▸ PROBLEM DETAILS:
Scan the entries below. Return every line that includes "formatting".
++++++
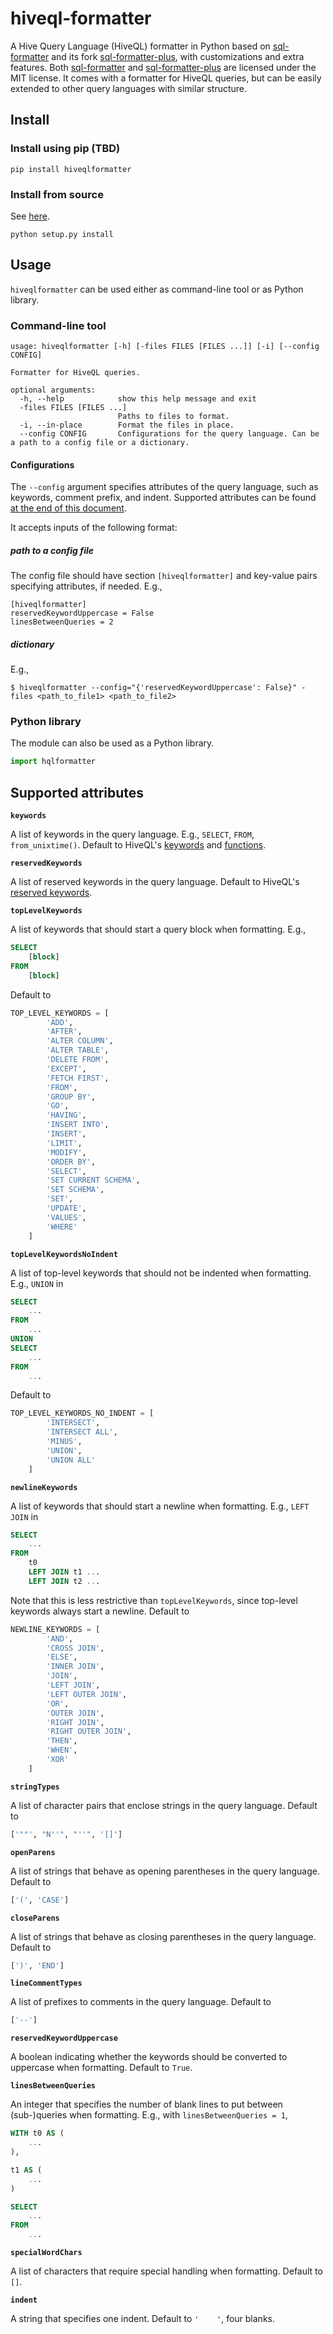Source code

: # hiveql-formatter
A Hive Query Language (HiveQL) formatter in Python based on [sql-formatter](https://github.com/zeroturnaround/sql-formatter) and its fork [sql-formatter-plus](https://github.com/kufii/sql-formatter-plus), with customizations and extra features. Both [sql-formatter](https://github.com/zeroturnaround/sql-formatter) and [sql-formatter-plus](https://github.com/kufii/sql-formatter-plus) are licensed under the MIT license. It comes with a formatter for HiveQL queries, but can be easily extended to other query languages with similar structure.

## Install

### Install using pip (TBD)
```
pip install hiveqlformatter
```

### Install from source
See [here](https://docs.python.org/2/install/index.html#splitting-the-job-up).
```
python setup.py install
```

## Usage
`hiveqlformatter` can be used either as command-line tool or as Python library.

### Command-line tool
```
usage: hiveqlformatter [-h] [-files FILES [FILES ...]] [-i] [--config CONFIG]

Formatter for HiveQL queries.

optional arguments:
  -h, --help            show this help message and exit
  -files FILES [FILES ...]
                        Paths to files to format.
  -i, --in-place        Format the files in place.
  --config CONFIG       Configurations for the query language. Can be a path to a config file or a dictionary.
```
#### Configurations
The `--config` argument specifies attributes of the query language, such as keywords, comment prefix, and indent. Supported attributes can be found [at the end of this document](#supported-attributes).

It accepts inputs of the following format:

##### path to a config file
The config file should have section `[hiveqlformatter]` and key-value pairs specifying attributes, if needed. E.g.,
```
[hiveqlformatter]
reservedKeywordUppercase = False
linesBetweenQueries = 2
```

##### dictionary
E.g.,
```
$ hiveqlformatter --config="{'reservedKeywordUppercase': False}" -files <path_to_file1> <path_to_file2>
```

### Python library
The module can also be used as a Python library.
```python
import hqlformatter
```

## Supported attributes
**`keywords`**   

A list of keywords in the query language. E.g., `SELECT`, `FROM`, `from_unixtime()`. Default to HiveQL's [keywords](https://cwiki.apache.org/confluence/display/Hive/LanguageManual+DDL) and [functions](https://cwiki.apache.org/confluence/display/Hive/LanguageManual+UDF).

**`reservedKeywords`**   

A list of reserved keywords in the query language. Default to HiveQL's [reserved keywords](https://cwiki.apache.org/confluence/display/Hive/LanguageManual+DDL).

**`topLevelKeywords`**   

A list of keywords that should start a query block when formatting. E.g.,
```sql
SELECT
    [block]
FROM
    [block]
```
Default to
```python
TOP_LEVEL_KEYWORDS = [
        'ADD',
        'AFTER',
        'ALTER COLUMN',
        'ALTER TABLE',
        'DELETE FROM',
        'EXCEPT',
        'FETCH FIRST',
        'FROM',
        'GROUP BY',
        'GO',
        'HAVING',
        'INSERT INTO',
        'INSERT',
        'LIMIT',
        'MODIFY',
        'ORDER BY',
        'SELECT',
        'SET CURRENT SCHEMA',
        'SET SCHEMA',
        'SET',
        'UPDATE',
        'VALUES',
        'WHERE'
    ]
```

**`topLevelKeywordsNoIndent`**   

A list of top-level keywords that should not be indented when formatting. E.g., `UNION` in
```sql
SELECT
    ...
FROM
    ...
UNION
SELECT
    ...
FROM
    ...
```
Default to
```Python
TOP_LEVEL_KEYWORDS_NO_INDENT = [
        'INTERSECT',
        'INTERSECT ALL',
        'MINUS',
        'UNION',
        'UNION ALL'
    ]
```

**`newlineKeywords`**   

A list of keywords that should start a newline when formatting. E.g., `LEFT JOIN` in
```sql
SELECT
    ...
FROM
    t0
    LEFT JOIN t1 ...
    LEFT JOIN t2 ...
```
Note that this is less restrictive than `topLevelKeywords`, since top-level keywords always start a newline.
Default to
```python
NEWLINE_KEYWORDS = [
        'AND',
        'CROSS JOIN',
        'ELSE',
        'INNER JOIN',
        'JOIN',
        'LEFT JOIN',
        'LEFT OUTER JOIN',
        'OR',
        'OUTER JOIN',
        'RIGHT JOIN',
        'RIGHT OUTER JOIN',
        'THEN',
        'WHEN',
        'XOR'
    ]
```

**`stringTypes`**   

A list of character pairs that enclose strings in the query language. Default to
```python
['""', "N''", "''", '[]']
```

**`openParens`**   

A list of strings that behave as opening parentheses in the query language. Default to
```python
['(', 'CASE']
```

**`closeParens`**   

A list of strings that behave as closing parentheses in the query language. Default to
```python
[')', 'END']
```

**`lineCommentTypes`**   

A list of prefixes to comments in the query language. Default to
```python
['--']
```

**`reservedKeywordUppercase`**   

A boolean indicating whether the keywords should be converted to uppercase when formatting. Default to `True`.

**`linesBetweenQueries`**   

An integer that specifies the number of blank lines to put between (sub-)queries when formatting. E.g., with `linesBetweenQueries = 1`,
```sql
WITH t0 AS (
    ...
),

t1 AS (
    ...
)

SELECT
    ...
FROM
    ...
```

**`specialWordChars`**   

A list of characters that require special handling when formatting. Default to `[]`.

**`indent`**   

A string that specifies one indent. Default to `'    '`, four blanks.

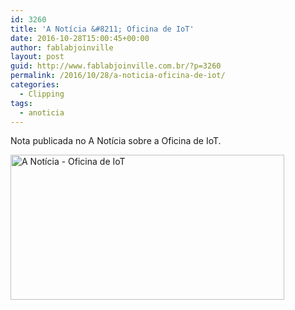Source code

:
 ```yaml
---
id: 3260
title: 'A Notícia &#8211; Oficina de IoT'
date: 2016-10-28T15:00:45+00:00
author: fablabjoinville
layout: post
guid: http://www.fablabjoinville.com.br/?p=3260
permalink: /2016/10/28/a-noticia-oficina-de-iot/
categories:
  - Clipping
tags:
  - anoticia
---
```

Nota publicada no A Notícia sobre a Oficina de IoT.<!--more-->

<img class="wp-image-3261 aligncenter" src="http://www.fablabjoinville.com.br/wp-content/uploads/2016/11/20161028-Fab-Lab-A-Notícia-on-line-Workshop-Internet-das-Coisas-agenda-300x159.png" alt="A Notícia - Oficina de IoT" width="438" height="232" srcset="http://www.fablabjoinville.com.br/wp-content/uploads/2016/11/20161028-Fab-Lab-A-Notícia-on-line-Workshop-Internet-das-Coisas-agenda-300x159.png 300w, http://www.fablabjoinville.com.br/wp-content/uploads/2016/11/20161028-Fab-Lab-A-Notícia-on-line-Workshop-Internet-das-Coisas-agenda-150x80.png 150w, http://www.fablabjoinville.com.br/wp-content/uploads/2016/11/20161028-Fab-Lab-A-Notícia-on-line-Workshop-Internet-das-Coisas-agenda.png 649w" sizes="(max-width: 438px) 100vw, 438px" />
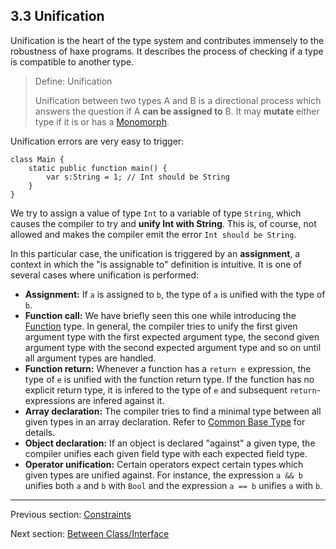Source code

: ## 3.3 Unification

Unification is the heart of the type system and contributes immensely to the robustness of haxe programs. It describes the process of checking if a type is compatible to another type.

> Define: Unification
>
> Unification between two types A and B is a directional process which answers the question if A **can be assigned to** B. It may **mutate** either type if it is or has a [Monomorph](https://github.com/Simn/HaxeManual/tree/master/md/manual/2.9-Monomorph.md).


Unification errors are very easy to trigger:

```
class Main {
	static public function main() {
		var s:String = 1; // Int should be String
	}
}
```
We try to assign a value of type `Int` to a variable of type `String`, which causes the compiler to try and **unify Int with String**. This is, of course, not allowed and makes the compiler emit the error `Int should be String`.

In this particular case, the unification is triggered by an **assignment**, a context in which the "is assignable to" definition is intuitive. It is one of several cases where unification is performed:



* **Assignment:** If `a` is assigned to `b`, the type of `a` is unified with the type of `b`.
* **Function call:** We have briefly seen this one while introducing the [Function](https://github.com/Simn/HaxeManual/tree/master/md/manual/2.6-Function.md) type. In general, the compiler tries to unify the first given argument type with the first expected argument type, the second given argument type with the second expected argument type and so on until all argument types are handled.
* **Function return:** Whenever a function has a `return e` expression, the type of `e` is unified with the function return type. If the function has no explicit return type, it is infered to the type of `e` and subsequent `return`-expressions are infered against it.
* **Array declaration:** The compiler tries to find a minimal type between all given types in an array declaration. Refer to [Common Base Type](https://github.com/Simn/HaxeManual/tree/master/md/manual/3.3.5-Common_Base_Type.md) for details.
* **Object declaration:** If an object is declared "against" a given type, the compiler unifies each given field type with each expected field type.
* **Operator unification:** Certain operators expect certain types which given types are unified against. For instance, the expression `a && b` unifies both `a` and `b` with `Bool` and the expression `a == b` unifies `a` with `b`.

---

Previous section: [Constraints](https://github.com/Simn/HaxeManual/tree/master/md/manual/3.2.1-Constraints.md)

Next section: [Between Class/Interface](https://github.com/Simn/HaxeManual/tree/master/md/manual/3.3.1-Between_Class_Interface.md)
++++++
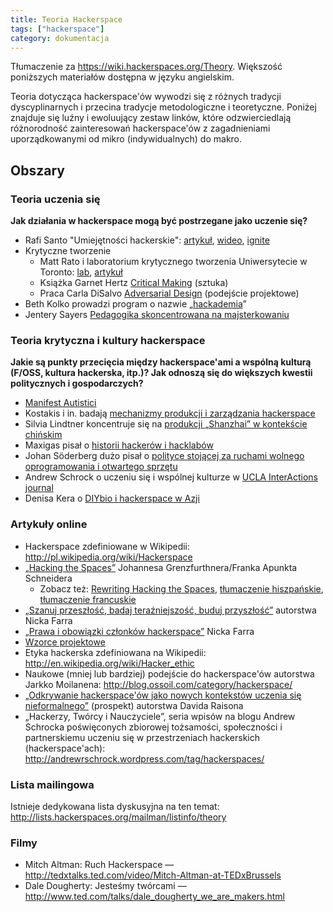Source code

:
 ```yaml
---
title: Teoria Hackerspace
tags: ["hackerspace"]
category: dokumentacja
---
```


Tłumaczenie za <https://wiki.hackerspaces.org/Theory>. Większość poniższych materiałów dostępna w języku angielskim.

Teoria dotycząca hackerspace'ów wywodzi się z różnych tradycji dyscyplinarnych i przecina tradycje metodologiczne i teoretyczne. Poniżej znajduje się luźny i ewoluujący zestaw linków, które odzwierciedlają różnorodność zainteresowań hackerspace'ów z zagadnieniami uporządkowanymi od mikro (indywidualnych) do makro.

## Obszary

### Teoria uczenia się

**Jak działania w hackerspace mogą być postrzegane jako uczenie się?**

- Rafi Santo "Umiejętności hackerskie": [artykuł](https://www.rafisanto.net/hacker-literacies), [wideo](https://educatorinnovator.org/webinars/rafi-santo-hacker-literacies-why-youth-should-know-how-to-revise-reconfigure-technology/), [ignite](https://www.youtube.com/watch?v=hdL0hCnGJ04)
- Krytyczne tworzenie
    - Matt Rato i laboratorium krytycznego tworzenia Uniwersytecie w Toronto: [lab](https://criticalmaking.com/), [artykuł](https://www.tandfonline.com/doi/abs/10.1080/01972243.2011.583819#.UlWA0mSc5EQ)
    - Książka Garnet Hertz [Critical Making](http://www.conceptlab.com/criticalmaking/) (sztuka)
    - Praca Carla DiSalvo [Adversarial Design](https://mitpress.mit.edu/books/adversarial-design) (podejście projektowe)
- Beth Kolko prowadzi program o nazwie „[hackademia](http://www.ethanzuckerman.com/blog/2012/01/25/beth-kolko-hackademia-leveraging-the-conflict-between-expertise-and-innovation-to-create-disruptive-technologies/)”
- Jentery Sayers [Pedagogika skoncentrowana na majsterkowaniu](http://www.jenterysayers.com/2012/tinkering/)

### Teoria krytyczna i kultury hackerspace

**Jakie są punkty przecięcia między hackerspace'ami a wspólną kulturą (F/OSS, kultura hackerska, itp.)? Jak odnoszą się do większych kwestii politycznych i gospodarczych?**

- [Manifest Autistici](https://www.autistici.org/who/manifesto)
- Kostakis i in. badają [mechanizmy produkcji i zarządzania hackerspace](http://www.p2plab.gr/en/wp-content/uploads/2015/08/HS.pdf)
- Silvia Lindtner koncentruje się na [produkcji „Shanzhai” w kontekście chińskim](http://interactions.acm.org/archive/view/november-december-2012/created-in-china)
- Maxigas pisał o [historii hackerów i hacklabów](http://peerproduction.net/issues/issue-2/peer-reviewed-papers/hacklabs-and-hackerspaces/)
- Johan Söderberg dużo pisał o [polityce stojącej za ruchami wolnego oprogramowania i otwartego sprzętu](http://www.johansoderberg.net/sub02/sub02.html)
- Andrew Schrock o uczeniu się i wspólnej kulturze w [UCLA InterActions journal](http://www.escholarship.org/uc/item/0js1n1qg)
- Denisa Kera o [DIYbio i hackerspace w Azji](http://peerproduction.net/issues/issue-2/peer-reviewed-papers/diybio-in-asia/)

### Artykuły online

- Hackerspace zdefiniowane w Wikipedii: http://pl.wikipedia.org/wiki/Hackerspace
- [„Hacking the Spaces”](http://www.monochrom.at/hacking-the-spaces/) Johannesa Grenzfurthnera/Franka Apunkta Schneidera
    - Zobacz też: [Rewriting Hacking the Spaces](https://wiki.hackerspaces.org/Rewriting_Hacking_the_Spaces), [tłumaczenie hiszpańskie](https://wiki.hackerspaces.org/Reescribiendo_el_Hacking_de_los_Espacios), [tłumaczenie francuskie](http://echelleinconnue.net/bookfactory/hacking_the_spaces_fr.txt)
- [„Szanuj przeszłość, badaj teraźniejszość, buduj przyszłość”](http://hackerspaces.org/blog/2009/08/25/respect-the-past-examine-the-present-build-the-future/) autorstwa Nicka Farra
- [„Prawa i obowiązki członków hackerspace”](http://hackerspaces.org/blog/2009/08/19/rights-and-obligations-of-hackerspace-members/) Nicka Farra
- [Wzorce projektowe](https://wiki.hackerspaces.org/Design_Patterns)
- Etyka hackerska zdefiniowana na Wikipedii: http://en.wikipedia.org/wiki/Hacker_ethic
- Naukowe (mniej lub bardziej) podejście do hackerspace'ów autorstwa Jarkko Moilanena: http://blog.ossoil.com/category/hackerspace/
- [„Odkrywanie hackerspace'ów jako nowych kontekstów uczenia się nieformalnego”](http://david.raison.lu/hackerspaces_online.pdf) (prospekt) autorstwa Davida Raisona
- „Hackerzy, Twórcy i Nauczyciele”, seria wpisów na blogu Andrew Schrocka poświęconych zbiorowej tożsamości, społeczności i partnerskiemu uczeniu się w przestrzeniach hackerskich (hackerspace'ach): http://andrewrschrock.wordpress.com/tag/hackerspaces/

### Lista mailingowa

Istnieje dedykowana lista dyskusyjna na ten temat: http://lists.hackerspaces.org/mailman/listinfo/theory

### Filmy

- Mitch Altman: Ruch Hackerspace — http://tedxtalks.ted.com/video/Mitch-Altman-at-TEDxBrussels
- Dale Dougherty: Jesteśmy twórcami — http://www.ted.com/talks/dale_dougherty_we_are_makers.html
++++++
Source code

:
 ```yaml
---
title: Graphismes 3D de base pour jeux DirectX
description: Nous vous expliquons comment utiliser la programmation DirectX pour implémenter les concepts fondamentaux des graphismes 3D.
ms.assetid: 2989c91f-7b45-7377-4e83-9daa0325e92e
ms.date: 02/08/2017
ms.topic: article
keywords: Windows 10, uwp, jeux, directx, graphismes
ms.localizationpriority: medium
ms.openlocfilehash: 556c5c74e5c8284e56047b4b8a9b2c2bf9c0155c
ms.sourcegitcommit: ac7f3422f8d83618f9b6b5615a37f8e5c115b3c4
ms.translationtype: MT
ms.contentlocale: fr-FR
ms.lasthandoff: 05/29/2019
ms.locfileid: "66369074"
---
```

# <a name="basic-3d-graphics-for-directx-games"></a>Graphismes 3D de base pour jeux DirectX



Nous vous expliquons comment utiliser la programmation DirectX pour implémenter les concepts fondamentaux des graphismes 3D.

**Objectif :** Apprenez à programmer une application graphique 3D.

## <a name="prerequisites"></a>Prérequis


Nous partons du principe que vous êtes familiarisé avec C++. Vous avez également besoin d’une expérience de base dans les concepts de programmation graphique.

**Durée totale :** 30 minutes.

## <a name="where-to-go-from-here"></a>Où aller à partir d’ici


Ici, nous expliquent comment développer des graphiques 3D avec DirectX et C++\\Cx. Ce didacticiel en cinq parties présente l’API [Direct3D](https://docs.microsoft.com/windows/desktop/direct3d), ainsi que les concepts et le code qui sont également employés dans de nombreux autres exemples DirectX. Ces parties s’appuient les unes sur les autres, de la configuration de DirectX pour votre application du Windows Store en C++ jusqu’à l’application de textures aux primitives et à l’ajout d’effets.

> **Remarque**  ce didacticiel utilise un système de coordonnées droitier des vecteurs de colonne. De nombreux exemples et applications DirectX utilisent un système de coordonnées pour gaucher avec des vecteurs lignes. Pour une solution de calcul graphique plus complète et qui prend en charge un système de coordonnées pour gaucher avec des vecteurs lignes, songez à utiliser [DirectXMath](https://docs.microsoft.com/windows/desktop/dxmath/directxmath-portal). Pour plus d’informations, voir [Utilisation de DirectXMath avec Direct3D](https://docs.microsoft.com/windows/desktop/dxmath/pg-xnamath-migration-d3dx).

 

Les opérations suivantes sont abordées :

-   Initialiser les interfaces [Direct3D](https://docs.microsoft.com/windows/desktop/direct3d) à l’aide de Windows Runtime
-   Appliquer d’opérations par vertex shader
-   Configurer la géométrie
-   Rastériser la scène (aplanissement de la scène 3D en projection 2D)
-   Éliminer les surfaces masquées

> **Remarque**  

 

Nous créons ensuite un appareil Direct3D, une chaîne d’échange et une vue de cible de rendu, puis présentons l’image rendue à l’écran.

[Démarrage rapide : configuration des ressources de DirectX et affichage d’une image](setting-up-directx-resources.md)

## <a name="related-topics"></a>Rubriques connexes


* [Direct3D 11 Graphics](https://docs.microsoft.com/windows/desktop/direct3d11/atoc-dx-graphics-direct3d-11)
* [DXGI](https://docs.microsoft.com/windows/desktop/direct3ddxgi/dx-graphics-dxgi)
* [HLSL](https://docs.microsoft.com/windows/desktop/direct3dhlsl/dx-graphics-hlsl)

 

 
++++++
▸ RESPONSE BOX:
A list of keywords that should start a query block when formatting. E.g.,
A list of top-level keywords that should not be indented when formatting. E.g., `UNION` in
A list of keywords that should start a newline when formatting. E.g., `LEFT JOIN` in
A boolean indicating whether the keywords should be converted to uppercase when formatting. Default to `True`.
An integer that specifies the number of blank lines to put between (sub-)queries when formatting. E.g., with `linesBetweenQueries = 1`,
A list of characters that require special handling when formatting. Default to `[]`.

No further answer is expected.